Kitap sadece Büyük İskender'i anlatmakla kalmıyor. İskender'in babasından da önceki dönemde Makedonya'yı ; tarihi, toplumsal özellikleri, doğal kaynakları ile anlatmakla başlıyor ki sonrasında İskender'in babası Philippos 'un yaptıkları daha net gözler önüne serilebilsin.
Philippos Amyntas Makedon, yani Amyntas' ın oğlu, Makedonyalı Philippos yani İskender'in babasının doğumu ile birlikte ölümüne kadarki dönemi okuyoruz. Çocukluk, gençlik dönemi. Hükümdarlık dönemi.

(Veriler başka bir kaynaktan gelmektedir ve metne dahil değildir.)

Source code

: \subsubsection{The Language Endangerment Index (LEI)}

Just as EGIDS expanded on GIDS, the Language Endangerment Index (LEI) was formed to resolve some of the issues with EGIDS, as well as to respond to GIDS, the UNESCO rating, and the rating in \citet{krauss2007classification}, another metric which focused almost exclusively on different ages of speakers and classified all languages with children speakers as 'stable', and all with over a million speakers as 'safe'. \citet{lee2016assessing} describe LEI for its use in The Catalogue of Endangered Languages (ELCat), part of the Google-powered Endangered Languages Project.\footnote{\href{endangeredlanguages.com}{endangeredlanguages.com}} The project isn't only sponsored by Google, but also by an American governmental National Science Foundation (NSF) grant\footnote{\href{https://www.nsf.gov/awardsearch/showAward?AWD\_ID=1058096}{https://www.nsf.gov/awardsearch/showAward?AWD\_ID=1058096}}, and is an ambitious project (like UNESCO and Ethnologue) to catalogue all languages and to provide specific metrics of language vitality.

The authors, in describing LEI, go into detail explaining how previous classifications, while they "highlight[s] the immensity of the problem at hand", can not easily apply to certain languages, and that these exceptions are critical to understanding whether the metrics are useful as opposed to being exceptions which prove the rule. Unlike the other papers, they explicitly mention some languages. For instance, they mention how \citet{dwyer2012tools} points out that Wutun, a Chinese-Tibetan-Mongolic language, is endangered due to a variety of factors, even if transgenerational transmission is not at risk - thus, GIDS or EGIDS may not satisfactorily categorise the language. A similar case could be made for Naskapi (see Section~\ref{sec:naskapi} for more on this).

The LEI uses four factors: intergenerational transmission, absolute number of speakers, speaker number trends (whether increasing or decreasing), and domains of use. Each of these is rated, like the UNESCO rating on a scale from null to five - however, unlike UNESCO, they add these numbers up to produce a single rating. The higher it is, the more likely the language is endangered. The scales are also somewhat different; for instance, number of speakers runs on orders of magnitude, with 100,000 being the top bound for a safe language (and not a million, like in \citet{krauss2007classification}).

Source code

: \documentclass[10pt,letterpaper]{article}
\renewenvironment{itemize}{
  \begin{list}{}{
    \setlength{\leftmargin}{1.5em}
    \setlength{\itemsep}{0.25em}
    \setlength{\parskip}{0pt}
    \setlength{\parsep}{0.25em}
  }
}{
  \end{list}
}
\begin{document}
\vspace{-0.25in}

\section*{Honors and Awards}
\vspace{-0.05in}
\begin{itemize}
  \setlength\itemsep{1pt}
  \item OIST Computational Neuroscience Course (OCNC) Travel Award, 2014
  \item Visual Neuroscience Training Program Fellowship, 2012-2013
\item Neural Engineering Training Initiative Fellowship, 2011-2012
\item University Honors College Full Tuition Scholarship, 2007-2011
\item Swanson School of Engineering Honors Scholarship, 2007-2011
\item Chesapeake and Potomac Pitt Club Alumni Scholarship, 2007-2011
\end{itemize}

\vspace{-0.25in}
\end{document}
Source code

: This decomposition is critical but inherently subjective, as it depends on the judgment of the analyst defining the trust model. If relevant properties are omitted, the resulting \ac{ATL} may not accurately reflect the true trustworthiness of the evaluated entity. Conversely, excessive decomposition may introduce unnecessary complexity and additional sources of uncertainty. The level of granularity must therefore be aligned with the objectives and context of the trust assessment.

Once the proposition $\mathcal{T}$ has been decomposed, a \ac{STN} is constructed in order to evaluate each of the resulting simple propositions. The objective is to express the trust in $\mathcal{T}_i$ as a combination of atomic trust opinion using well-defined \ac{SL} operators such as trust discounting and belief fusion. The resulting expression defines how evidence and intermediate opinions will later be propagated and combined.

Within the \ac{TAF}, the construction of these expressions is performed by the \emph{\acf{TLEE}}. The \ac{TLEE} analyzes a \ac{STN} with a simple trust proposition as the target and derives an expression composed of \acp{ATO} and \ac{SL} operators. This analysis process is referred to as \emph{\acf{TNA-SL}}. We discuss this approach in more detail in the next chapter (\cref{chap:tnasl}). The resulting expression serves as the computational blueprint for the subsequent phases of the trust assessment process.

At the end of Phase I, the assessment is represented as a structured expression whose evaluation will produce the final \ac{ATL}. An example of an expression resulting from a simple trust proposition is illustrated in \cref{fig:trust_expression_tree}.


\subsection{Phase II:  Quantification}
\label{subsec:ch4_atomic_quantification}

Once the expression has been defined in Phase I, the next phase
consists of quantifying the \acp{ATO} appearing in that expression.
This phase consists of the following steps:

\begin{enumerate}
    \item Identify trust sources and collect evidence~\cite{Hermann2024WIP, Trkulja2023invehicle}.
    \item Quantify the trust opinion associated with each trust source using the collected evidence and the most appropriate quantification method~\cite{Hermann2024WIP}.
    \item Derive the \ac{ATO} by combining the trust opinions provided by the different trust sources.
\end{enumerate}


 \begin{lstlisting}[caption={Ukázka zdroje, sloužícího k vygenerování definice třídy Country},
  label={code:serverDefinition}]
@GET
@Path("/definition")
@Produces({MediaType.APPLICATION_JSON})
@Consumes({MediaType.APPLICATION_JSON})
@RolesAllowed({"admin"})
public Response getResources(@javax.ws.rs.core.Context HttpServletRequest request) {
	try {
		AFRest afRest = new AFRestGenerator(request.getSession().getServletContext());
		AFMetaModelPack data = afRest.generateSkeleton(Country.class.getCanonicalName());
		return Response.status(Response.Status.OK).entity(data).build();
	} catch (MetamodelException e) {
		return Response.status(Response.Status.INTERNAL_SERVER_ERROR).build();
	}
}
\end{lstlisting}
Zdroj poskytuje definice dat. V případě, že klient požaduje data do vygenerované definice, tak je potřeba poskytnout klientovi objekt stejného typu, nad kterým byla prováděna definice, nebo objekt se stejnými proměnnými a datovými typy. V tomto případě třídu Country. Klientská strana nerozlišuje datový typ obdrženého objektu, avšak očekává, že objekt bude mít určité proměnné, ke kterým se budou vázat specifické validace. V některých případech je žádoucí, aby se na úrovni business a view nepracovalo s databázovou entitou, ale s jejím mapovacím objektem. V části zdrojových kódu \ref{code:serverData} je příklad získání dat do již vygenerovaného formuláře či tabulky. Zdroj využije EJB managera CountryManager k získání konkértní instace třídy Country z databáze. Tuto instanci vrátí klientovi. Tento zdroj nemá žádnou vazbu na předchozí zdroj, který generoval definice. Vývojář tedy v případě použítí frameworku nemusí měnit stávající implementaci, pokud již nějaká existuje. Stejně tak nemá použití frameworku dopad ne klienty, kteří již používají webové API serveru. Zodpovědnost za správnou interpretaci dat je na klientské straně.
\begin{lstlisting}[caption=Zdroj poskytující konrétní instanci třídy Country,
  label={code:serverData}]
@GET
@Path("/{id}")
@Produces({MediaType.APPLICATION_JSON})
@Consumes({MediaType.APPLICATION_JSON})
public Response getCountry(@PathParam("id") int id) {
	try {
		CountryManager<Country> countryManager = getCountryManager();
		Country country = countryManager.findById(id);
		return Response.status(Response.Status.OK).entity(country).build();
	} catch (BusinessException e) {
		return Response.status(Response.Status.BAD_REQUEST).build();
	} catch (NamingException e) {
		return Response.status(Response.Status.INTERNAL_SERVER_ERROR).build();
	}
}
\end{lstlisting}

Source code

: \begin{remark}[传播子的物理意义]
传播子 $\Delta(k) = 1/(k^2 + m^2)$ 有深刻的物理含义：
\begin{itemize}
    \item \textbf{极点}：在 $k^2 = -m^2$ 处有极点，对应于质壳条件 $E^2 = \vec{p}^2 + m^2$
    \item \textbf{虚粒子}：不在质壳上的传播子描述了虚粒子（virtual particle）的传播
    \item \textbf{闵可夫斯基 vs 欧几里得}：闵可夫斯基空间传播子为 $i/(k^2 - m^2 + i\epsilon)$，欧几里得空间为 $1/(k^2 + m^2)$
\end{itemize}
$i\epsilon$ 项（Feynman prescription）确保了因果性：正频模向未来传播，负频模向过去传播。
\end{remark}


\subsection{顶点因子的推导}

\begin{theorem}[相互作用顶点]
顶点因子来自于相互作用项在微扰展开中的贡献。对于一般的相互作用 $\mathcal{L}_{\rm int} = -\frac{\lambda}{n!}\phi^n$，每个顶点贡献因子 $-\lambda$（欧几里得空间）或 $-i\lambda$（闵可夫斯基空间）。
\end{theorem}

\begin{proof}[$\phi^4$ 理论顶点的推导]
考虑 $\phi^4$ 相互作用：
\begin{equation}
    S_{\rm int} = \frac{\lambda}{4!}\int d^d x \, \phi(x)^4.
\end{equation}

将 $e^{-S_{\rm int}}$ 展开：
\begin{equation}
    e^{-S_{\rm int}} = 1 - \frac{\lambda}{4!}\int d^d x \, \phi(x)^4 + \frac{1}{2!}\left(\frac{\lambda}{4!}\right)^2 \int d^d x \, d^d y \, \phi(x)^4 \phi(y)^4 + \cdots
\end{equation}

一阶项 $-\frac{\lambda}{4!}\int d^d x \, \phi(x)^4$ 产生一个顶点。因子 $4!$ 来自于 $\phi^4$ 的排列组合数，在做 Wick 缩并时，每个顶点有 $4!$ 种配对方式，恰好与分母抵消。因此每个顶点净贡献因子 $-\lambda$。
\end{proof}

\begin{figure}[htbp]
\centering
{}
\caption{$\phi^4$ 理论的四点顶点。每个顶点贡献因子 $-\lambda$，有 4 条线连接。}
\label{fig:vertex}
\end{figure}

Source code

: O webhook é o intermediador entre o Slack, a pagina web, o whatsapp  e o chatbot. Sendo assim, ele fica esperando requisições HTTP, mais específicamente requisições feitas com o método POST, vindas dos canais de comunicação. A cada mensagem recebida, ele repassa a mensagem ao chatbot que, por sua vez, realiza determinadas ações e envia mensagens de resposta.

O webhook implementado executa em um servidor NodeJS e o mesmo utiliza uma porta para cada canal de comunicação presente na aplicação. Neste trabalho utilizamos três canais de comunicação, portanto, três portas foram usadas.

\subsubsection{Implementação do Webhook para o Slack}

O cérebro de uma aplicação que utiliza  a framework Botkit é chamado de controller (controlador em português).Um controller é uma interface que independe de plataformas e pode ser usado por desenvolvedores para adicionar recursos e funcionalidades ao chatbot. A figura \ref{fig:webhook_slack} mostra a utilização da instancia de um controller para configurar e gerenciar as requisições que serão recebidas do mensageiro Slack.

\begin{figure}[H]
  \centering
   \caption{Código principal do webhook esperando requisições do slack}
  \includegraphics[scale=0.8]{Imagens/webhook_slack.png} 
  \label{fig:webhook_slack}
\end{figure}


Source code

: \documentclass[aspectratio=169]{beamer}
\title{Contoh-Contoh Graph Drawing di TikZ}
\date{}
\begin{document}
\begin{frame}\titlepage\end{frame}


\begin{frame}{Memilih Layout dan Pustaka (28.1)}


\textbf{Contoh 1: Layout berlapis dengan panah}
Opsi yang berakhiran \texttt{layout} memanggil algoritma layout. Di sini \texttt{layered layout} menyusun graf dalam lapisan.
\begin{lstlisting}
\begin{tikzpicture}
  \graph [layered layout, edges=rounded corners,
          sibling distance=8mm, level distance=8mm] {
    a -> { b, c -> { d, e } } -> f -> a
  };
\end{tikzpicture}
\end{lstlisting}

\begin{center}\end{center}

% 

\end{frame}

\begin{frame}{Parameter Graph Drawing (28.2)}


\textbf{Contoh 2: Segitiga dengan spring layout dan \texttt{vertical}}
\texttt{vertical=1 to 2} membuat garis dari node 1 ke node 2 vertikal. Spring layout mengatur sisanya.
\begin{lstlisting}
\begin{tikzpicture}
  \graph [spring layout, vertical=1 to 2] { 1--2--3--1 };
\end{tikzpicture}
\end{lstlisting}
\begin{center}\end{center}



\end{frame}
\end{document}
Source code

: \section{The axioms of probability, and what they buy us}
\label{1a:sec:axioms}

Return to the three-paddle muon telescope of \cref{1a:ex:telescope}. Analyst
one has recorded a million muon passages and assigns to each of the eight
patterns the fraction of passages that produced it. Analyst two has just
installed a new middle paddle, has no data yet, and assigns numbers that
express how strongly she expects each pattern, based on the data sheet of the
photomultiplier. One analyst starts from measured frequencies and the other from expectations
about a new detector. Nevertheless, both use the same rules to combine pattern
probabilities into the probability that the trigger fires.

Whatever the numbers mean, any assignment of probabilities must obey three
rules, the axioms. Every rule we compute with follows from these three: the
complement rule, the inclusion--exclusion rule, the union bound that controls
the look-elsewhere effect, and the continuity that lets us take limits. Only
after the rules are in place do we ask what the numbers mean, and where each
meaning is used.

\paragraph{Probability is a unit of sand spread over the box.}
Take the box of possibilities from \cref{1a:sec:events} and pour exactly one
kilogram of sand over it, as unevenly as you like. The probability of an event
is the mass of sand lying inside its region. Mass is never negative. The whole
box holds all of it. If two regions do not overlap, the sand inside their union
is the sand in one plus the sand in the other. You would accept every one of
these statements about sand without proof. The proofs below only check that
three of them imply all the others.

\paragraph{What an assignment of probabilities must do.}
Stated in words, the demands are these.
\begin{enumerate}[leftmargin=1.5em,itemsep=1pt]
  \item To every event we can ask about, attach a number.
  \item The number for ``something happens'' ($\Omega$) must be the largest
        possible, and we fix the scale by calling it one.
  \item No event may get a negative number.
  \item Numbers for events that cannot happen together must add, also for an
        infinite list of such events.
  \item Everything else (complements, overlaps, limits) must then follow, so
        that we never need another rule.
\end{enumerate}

Philippos yirmi dört yıl boyunca Makedonyalılara hükmetti ve en zayıf kaynaklardan başlayarak krallığını Avrupa'nın en büyük güçleri arasına dahil etti. Askeri dehası , cesareti ve parlak zekası ile uyguladığı sosyal ve ekonomik politikalar ile Makedonya'ya kattığı yeni Topraklar ile ölümünden sonra bile halkı tatafından sevgiyle hatırlanan bir kral olmuştur.
Birini kral yapan soy (phusis) ya da kanuna uygunluk (to dikaion) değildir ; krallık ordularına iyi önderlik etme ve meselelerin yeteneklice üstesinden gelme yeteneğidir; bu Philippos ve Alexander'ın haleflerinin örnekleriyle açıkça görülüyor.
Philippos 'un ölümünden sonra, yirmi yaşındaki Alexander, muhteşem babasının ardından Makedonya hükümdarı olmuştu. Bu hiçte kolay bir geçiş olmayacaktı.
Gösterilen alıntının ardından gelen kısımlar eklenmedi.